LMA adalah alat pembebasan jalan napas yang non invasive yag

dipasang di supraglotis. Secara umum terdiri dari 3bagian : airway

tube, mask dan laflation line. LMA disebut juga sebagai alternative

airway, karena bagi tenaga yang belum berpengalaman melakukan

intubasi endotrachea maka LMA inilah yang menjadi alternative

pilihan yang paling baik untuk membebaskan jalan napas.
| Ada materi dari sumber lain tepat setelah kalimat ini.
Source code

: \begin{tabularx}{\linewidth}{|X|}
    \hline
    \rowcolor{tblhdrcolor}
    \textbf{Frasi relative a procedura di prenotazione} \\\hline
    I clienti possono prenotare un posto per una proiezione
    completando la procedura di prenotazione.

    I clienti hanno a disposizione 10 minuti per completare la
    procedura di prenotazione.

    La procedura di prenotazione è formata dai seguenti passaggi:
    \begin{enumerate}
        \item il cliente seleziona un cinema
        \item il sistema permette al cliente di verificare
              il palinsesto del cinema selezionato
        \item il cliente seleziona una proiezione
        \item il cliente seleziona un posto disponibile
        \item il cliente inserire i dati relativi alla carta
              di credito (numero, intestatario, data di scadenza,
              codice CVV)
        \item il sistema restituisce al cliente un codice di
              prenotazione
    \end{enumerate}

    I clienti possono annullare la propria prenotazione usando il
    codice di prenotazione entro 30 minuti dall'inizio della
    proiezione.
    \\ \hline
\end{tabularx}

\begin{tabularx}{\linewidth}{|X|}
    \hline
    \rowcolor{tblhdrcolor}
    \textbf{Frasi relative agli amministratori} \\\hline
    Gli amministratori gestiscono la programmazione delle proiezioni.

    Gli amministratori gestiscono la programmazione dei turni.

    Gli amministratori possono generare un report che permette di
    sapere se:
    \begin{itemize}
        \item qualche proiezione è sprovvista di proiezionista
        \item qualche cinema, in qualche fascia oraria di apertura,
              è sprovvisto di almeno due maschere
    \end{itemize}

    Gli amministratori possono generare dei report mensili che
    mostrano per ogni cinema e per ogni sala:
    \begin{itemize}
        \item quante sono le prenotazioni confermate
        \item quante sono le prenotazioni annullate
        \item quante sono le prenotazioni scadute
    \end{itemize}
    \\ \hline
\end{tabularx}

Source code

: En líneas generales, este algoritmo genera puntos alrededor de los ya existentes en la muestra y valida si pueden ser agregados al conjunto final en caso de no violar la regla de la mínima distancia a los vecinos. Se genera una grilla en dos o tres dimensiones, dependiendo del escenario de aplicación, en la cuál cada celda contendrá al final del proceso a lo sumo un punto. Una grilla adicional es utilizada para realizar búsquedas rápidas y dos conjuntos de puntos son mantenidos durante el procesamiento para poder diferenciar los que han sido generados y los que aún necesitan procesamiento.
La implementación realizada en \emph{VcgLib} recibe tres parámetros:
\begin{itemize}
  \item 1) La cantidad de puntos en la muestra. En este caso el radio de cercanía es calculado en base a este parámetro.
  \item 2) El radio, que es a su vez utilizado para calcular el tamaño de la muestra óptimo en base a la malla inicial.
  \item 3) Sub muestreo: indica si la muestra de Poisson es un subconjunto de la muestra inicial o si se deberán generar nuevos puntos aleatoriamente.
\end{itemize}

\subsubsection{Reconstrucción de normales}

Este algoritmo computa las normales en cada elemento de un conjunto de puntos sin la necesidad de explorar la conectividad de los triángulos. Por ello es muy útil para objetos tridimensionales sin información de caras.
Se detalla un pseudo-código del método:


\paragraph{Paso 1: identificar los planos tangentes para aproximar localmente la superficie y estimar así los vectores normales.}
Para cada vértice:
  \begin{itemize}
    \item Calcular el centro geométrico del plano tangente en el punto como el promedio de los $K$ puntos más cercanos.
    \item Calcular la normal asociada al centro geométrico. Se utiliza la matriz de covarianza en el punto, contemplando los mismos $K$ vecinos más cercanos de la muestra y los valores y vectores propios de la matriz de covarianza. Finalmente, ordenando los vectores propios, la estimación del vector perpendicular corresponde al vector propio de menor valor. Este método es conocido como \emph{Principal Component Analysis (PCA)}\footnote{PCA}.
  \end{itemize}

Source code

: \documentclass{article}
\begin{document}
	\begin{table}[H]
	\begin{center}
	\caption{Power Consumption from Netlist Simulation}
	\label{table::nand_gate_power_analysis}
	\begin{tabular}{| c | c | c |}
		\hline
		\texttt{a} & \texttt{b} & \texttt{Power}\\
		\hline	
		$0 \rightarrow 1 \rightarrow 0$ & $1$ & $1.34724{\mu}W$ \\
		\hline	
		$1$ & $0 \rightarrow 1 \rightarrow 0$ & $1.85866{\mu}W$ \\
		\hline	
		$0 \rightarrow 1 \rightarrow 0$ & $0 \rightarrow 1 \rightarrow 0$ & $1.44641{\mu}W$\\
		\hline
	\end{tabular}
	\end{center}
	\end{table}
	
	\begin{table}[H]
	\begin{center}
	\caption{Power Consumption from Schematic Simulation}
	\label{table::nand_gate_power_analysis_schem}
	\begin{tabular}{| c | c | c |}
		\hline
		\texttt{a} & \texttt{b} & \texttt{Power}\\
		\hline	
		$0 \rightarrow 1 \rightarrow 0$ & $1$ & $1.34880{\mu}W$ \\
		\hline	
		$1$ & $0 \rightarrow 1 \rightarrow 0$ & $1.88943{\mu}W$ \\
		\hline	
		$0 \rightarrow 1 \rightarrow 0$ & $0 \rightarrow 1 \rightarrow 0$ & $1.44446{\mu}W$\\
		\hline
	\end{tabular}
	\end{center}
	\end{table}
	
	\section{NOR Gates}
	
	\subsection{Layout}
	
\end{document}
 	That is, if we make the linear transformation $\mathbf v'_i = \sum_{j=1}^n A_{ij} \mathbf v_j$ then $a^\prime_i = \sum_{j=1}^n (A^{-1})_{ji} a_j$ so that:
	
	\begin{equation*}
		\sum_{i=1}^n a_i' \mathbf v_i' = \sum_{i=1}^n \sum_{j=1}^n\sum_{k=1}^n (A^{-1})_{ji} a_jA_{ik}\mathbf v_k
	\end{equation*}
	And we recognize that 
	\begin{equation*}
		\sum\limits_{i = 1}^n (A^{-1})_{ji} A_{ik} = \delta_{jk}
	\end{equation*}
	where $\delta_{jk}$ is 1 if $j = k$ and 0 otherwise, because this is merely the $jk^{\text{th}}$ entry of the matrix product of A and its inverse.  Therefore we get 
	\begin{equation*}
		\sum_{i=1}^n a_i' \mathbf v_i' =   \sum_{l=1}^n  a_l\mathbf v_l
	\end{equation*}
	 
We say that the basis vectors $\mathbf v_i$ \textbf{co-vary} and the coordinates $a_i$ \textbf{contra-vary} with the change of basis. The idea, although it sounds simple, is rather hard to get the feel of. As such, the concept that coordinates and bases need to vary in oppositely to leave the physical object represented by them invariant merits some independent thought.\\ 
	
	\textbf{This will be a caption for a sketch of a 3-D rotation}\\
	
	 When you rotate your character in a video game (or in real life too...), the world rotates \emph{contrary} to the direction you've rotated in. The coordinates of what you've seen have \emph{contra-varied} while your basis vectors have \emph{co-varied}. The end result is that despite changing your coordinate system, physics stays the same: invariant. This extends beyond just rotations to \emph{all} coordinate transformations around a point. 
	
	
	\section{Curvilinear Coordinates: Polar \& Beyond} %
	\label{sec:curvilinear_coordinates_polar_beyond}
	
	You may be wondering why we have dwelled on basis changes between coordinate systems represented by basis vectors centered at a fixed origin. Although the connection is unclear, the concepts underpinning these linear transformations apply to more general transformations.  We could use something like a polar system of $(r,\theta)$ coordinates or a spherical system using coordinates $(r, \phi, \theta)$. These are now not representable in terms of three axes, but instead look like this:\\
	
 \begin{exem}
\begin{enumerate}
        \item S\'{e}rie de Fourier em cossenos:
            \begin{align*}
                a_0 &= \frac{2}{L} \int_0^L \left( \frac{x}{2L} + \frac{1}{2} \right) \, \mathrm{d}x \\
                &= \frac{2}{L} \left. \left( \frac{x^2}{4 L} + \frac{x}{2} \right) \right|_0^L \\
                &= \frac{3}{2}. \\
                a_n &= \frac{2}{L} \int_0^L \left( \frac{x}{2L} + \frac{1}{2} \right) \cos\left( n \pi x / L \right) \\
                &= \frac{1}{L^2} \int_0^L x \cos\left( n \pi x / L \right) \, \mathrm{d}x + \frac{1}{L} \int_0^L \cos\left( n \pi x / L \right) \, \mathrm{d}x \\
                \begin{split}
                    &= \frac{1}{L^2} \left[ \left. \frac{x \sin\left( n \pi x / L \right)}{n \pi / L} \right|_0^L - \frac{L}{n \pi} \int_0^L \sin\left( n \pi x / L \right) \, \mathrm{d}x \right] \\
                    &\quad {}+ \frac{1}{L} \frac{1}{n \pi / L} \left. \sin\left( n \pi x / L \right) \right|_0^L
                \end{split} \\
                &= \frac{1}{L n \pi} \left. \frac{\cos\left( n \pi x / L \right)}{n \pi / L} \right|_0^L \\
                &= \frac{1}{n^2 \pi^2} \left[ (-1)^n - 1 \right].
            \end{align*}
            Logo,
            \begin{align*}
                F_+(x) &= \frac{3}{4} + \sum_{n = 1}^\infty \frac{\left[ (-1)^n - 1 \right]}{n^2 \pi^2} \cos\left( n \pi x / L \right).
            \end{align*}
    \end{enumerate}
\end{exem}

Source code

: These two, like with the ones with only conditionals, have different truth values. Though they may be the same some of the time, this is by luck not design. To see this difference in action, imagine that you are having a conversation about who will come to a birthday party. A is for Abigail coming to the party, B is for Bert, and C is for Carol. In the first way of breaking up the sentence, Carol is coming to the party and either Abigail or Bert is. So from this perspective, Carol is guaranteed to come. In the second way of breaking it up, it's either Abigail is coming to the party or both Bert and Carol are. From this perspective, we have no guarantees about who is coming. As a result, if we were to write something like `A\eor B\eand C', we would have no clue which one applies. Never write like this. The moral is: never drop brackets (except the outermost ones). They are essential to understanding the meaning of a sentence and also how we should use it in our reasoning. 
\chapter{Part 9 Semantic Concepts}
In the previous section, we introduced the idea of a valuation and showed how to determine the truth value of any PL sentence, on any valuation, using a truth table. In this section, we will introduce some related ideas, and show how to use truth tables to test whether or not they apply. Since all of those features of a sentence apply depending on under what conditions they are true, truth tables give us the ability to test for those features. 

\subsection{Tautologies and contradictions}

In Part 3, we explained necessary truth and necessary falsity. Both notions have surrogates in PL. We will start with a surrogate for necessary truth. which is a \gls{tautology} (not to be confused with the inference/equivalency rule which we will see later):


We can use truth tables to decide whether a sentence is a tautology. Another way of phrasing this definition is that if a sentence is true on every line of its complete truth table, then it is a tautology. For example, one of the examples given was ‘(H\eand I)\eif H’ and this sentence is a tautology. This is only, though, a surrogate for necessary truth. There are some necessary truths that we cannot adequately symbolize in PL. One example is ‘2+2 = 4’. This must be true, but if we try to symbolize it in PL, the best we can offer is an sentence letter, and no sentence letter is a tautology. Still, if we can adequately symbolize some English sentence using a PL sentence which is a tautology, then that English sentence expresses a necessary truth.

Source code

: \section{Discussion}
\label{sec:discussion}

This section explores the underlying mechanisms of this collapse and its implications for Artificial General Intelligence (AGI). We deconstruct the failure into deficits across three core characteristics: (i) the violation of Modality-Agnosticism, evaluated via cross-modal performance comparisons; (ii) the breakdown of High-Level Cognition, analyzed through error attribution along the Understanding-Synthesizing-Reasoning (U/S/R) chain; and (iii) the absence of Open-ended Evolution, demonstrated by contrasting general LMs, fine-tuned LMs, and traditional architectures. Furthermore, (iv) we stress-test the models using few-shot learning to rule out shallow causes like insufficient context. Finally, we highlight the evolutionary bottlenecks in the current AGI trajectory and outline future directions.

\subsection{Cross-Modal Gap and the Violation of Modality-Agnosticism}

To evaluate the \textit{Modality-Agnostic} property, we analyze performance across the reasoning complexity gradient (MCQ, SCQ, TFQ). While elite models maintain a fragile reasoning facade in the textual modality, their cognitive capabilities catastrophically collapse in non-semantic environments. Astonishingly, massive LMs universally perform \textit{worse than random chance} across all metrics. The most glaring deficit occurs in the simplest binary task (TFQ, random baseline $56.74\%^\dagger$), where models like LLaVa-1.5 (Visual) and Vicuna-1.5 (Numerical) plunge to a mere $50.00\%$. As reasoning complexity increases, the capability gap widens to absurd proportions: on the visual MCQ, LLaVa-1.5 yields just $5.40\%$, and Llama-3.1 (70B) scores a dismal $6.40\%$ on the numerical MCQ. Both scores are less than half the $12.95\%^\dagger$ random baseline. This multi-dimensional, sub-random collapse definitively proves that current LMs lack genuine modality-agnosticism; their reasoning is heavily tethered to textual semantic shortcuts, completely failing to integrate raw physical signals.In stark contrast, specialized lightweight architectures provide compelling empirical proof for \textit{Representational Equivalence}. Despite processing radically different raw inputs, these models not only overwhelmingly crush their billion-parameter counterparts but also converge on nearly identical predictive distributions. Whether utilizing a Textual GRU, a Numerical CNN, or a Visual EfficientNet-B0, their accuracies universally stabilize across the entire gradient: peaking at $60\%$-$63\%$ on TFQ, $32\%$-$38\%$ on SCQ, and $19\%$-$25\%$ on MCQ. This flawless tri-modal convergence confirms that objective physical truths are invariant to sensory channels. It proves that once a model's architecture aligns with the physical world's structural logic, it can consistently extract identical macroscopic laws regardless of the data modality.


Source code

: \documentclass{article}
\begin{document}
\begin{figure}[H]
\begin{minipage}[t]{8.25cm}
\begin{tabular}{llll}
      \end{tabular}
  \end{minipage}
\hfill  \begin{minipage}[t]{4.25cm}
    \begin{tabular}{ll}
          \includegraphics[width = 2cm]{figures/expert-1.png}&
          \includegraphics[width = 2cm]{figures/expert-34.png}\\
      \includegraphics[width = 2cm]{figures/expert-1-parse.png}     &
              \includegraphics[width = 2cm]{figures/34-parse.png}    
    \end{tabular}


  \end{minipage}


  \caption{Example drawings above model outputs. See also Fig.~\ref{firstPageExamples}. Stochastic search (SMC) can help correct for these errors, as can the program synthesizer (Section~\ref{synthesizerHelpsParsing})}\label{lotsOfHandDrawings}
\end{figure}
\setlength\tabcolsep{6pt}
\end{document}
1. Indikasi Penggunaan LMA:

a. Keadaan di mana terjadi kesulitan menempatkan masker

(BMV) secara cepat

b. Dipergunakan sebagai back up apabila terjadi kegagalan dalam

intubasi endotraceal

c. Dapat dipergunakan sebagai “ second-last-ditch-airway”

apabila pilihan terakhir untuk secure airway adalah dengan

pembedahan

2. Kontraindikasi Pemasangan LMA

a. Usia kehamilan lebih dari 14-16 minggu

b. Pasien dengan trauma massif atau multiple

c. Cedera dada massif

d. Trauma maksilofasial yang massif

e. Pasien dengan resiko aspirasi lebih besar dibandingkan

keutungan pemasangan LMA


3. Efek Samping Pemasangan LMA:

a. Nyeri tenggorokan

b. Rasa kering pada tenggorokan ataupun mukosa sekitarnya

c. Efek samping lebih banyak berhubungan dengan penempatan

LMA yang tidak tepat

e) Membersihkan Jalan Nafas

Untuk memeriksa jalan napas terutama di daerah mulut, dapat

dilakukan teknik cross Finger yaitu dengan menggunakan ibu jari dan

jari telunjuk yang disilangkan dan menekan gigi atas dan bawah. Bila

jalan nafas tersumbat karena adanya benda asing dalam rongga mulut

dilakukan pembersihan manual dengan sapuan jari/finger). Kegagalan

membuka napas dengan cara ini perlu dipikirkan hal lain yaitu adanya

sumbatan jalan napas di daerah faring atau adanya henti napas.

2.2 Kegawatan Breathing ( Pernapasan )

Gangguan fungsi pernapasan ( gangguan ventilasi ) dapat berupa

hipoventilasi sampai henti nafas yang disebabkan oleh bermacam-macam faktor.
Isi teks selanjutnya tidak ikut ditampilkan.